El gag que hoy cerraría Twitter
El sketch no se andaba con rodeos ni sutilezas metafóricas. La premisa era directa: una mujer confesaba ante la cámara que su marido la golpeaba sistemáticamente, pero lo hacía con un tono gangoso y ridículo que buscaba la risa fácil del espectador medio. La frase "mi marido me pega, me pega toa" se repitió en colegios y oficinas durante meses, convirtiendo un drama personal en el latiguillo de moda de aquella temporada.
La normalización era tal que el público presente en la grabación reaccionaba con aplausos y vítores. Es devastador comprobar cómo la violencia se trivializaba hasta el extremo de convertirse en un número de variedades entre cantantes melódicos y ballets con plumas. Lo que se pretendía era una crítica a los programas de testimonios sensacionalistas que empezaban a florecer, pero el tiro salió por la culata histórica, dejando un cadáver audiovisual que huele a naftalina tóxica.
La defensa de lo indefendible
Con el paso de los años, los propios protagonistas han tenido que enfrentarse a su fantasma más polémico. Millán Salcedo ha intentado explicar en numerosas ocasiones que su intención jamás fue burlarse de las víctimas, sino parodiar la telebasura que mercadeaba con el dolor ajeno. Sin embargo, esas explicaciones suenan hoy como un eco lejano que no termina de convencer a una sociedad que ha trazado líneas rojas innegociables en el suelo del humor.

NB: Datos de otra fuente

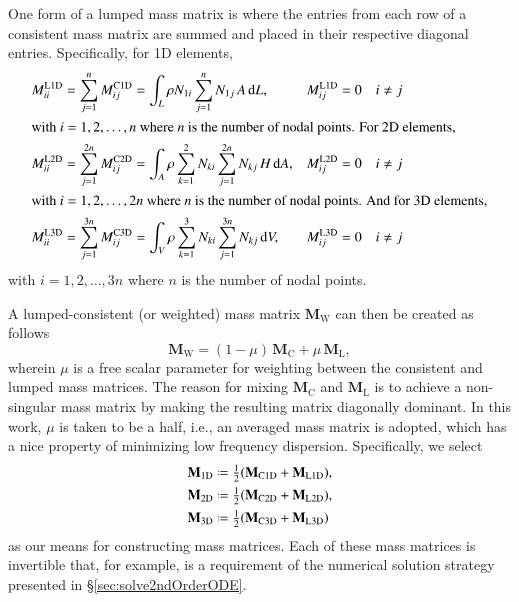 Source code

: One form of a lumped mass matrix is where the entries from each row of a consistent mass matrix are summed and placed in their respective diagonal entries\cite{Reddy93}.  Specifically, for 1D elements,
\begin{subequations}
    \label{lumpedMassMatrix}
    \begin{align}
    M^{\mathrm{L1D}}_{ii} & = \sum_{j=1}^n M^{\mathrm{C1D}}_{ij} = \int_L \rho N_{1i} \sum_{j=1}^n N_{1j} \, A \, \mathrm{d}L , & 
    M^{\mathrm{L1D}}_{ij} & = 0 \quad i \neq j  
    \label{lumpedMassMatrix1D} \\
    \intertext{with $i = 1, 2, \ldots , n$ where $n$ is the number of nodal points. For 2D elements,}
    M^{\mathrm{L2D}}_{ii} & = \sum_{j=1}^{2n} M^{\mathrm{C2D}}_{ij} = \int_A \rho \sum_{k=1}^2 N_{ki} \sum_{j=1}^{2n} N_{kj} \, H \, \mathrm{d} A , & 
    M^{\mathrm{L2D}}_{ij} & = 0 \quad i \neq j  
    \label{lumpedMassMatrix2D} \\
    \intertext{with $i = 1 , 2, \ldots , 2n$ where $n$ is the number of nodal points. And for 3D elements,}
    M^{\mathrm{L3D}}_{ii} & = \sum_{j=1}^{3n} M^{\mathrm{C3D}}_{ij} = \int_V \rho \sum_{k=1}^3 N_{ki} \sum_{j=1}^{3n} N_{kj} \, \mathrm{d} V , & 
    M^{\mathrm{L3D}}_{ij} & = 0 \quad i \neq j  
    \label{lumpedMassMatrix3D}
    \end{align}
\end{subequations}
with $i = 1, 2, \ldots , 3n$ where $n$ is the number of nodal points. 

A lumped-consistent (or weighted) mass matrix $\mathbf{M}_{\mathrm{W}}$ can then be created as follows
\begin{equation*}
\mathbf{M}_\mathrm{W}  = (1 - \mu) \, \mathbf{M}_{\mathrm{C}} + \mu \, \mathbf{M}_{\mathrm{L}},
\end{equation*}
wherein $\mu$ is a free scalar parameter for weighting between the consistent and lumped mass matrices.  The reason for mixing $\mathbf{M}_{\mathrm{C}}$ and $\mathbf{M}_{\mathrm{L}}$ is to achieve a non-singular mass matrix by making the resulting matrix diagonally dominant.  In this work, $\mu$ is taken to be a half, i.e., an averaged mass matrix is adopted, which has a nice property of minimizing low frequency dispersion.  Specifically, we select
\begin{subequations}
    \label{LumconsMass}
    \begin{align}
    \mathbf{M}_{\mathrm{1D}} & \defeq \tfrac{1}{2} (\mathbf{M}_{\mathrm{C1D}} + \mathbf{M}_{\mathrm{L1D}}), \\
    \mathbf{M}_{\mathrm{2D}} & \defeq \tfrac{1}{2} (\mathbf{M}_{\mathrm{C2D}} + \mathbf{M}_{\mathrm{L2D}}), \\
    \mathbf{M}_{\mathrm{3D}} & \defeq \tfrac{1}{2} (\mathbf{M}_{\mathrm{C3D}} + \mathbf{M}_{\mathrm{L3D}})
    \end{align}
\end{subequations}
as our means for constructing mass matrices.  Each of these mass matrices is invertible that, for example, is a requirement of the numerical solution strategy presented in \S\ref{sec:solve2ndOrderODE}.

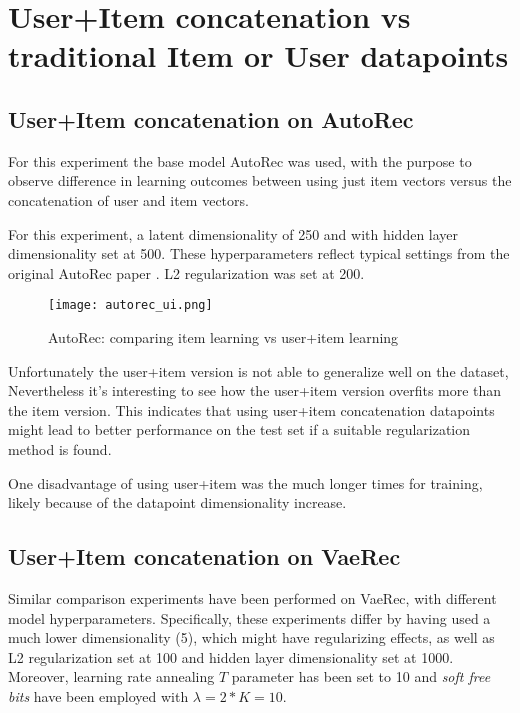 \section{User+Item concatenation vs traditional Item or User datapoints }
\subsection{User+Item concatenation on AutoRec}

For this experiment the base model AutoRec was used, with the purpose to
observe difference in learning outcomes between using just item vectors
versus the concatenation of user and item vectors.

For this experiment, a latent dimensionality of 250 and
with hidden layer dimensionality set at 500. These hyperparameters
reflect typical settings from the original AutoRec paper \cite{Sedhain2015}.
L2 regularization was set at 200.

\begin{figure}[H]
\centering
\texttt{[image: autorec\_ui.png]}
\caption{AutoRec: comparing item learning vs user+item learning}
\label{autorec_ui_fig}
\end{figure}

Unfortunately the user+item version is not able to generalize well on the dataset,
Nevertheless it's interesting to see how the user+item version overfits more than 
the item version.
This indicates that using user+item concatenation datapoints might lead to better
performance on the test set if a suitable regularization method is found.

One disadvantage of using user+item was the much longer times for training, likely
because of the datapoint dimensionality increase.

\subsection{User+Item concatenation on VaeRec}

Similar comparison experiments have been performed on VaeRec,
with different model hyperparameters.
Specifically, these experiments differ by having used a much lower dimensionality
(5), which might have regularizing effects, as well as L2 regularization set at 100
and hidden layer dimensionality set at 1000. Moreover, learning rate annealing $T$
parameter has been
set to 10 and \emph{soft free bits} have been employed with $\lambda=2*K=10$.

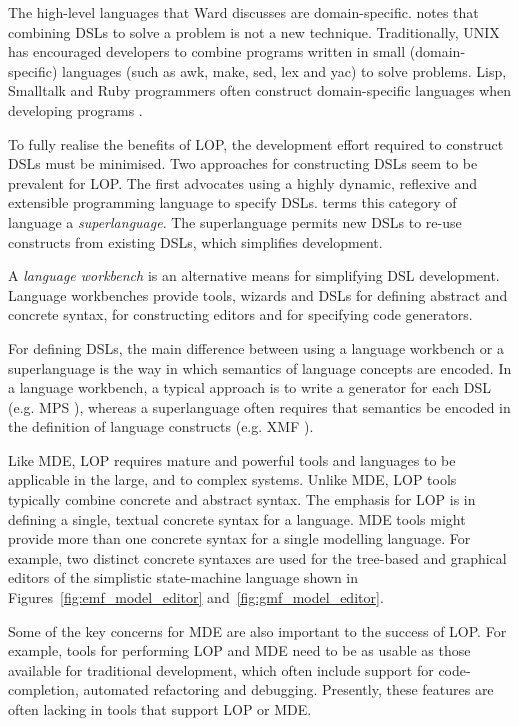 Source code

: The high-level languages that Ward discusses are domain-specific. \cite{fowler05language} notes that combining DSLs to solve a problem is not a new technique. Traditionally, UNIX has encouraged developers to combine programs written in small (domain-specific) languages (such as awk, make, sed, lex and yac) to solve problems. Lisp, Smalltalk and Ruby programmers often construct domain-specific languages when developing programs \cite{graham93lisp,fowler05language}.

To fully realise the benefits of LOP, the development effort required to construct DSLs must be minimised. Two approaches for constructing DSLs seem to be prevalent for LOP. The first advocates using a highly dynamic, reflexive and extensible programming language to specify DSLs. \cite{clark08superlanguages} terms this category of language a \textit{superlanguage}. The superlanguage permits new DSLs to re-use constructs from existing DSLs, which simplifies development.

A \textit{language workbench} \cite{fowler05language} is an alternative means for simplifying DSL development. Language workbenches provide tools, wizards and DSLs for defining abstract and concrete syntax, for constructing editors and for specifying code generators.

For defining DSLs, the main difference between using a language workbench or a superlanguage is the way in which semantics of language concepts are encoded. In a language workbench, a typical approach is to write a generator for each DSL (e.g. MPS \cite{mps}), whereas a superlanguage often requires that semantics be encoded in the definition of language constructs (e.g. XMF \cite{xmf}).

Like MDE, LOP requires mature and powerful tools and languages to be applicable in the large, and to complex systems. Unlike MDE, LOP tools typically combine concrete and abstract syntax. The emphasis for LOP is in defining a single, textual concrete syntax for a language. MDE tools might provide more than one concrete syntax for a single modelling language. For example, two distinct concrete syntaxes are used for the tree-based and graphical editors of the simplistic state-machine language shown in Figures~\ref{fig:emf_model_editor} and~\ref{fig:gmf_model_editor}.

Some of the key concerns for MDE are also important to the success of LOP. For example, tools for performing LOP and MDE need to be as usable as those available for traditional development, which often include support for code-completion, automated refactoring and debugging. Presently, these features are often lacking in tools that support LOP or MDE.

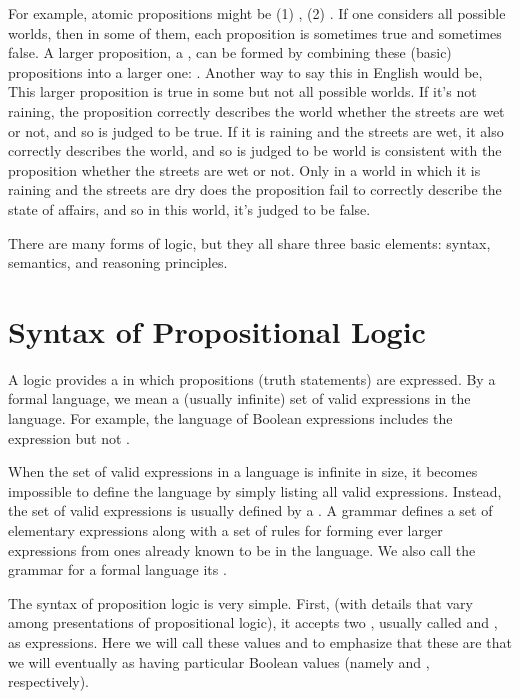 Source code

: \documentclass[letterpaper,10pt,english]{sphinxmanual}
\begin{document}
For example, atomic propositions might be (1) , (2)
. If one considers all possible worlds, then in
some of them, each proposition is sometimes true and sometimes false.
A larger proposition, a , can be formed by combining these
(basic) propositions into a larger one:  
. Another way to say this in English would be,
 This larger proposition
is true in some but not all possible worlds. If it’s not raining, the
proposition correctly describes the world whether the streets are wet
or not, and so is judged to be true. If it is raining and the streets
are wet, it also correctly describes the world, and so is judged to be
world is consistent with the proposition whether the streets are wet
or not. Only in a world in which it is raining and the streets are dry
does the proposition fail to correctly describe the state of affairs,
and so in this world, it’s judged to be false.

There are many forms of logic, but they all share three basic
elements: syntax, semantics, and reasoning principles.


\section{Syntax of Propositional Logic}
\label{\detokenize{09-propositional-logic:syntax-of-propositional-logic}}
A logic provides a  in which propositions (truth
statements) are expressed. By a formal language, we mean a (usually
infinite) set of valid expressions in the language. For example, the
language of Boolean expressions includes the expression  but not .

When the set of valid expressions in a language is infinite in size,
it becomes impossible to define the language by simply listing all
valid expressions. Instead, the set of valid expressions is usually
defined  by a . A grammar defines a set of
elementary expressions along with a set of rules for forming ever
larger expressions from ones already known to be in the language. We
also call the grammar for a formal language its .

The syntax of proposition logic is very simple. First, (with details
that vary among presentations of propositional logic), it accepts two
, usually called  and , as expressions.
Here we will call these values  and  to emphasize that
these are  that we will eventually  as having
particular Boolean values (namely  and , respectively).
\end{document}
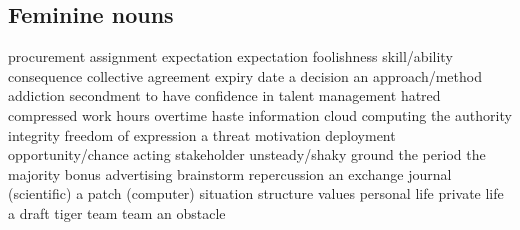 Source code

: \subsection*{Feminine nouns}
   {procurement}
   {assignment}
   {expectation}
   {expectation}
   {foolishness}
   {skill/ability}
   {consequence}
   {collective agreement}
   {expiry date}
   {a decision}
   {an approach/method}
   {addiction}
   {secondment}
   {to have confidence in}
   {talent management}
   {hatred}
   {compressed work hours}
   {overtime}
   {haste}
   {information}
   {cloud computing}
   {the authority}
   {integrity}
   {freedom of expression}
   {a threat}
   {motivation}
   {deployment}
   {opportunity/chance}
   {acting}
   {stakeholder}
   {unsteady/shaky ground}
   {the period}
   {the majority}
   {bonus}
   {advertising}
   {brainstorm}
   {repercussion}
   {an exchange}
   {journal (scientific)}
   {a patch (computer)}
   {situation}
   {structure}
   {values}
   {personal life}
   {private life}
   {a draft}
   {tiger team}
   {team}
   {an obstacle}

No se puede juzgar el pasado con los ojos del presente sin cometer injusticias, pero sí se puede analizar. Es evidente que aquel dúo cómico no sobreviviría hoy ni cinco minutos en antena con ese material, y no por censura, sino por pura evolución ética. Martes y Trece fueron hijos de su tiempo, un tiempo donde la corrección política no existía y donde el respeto a ciertos colectivos era, por desgracia, una asignatura pendiente en la escuela de la vida.
El espejo en el que no queremos mirarnos
Este sketch funciona hoy como un test de Rorschach para la sociedad española. Si lo ves y te ríes, probablemente tengas un problema de empatía grave o una nostalgia mal entendida por una época más salvaje. Si lo ves y sientes un nudo en el estómago, es la señal inequívoca de que, como país, hemos avanzado kilómetros en la dirección correcta, dejando atrás la barbarie disfrazada de chiste.
La cancelación no es retroactiva, pero la memoria sí es selectiva y pedagógica. Recordar estos programas de humor nos sirve para entender de dónde venimos y qué no queremos volver a ser jamás bajo ninguna excusa artística. El "mi marido me pega" ya no tiene gracia, y que no la tenga es, paradójicamente, la mejor noticia que podíamos darnos a nosotros mismos treinta años después.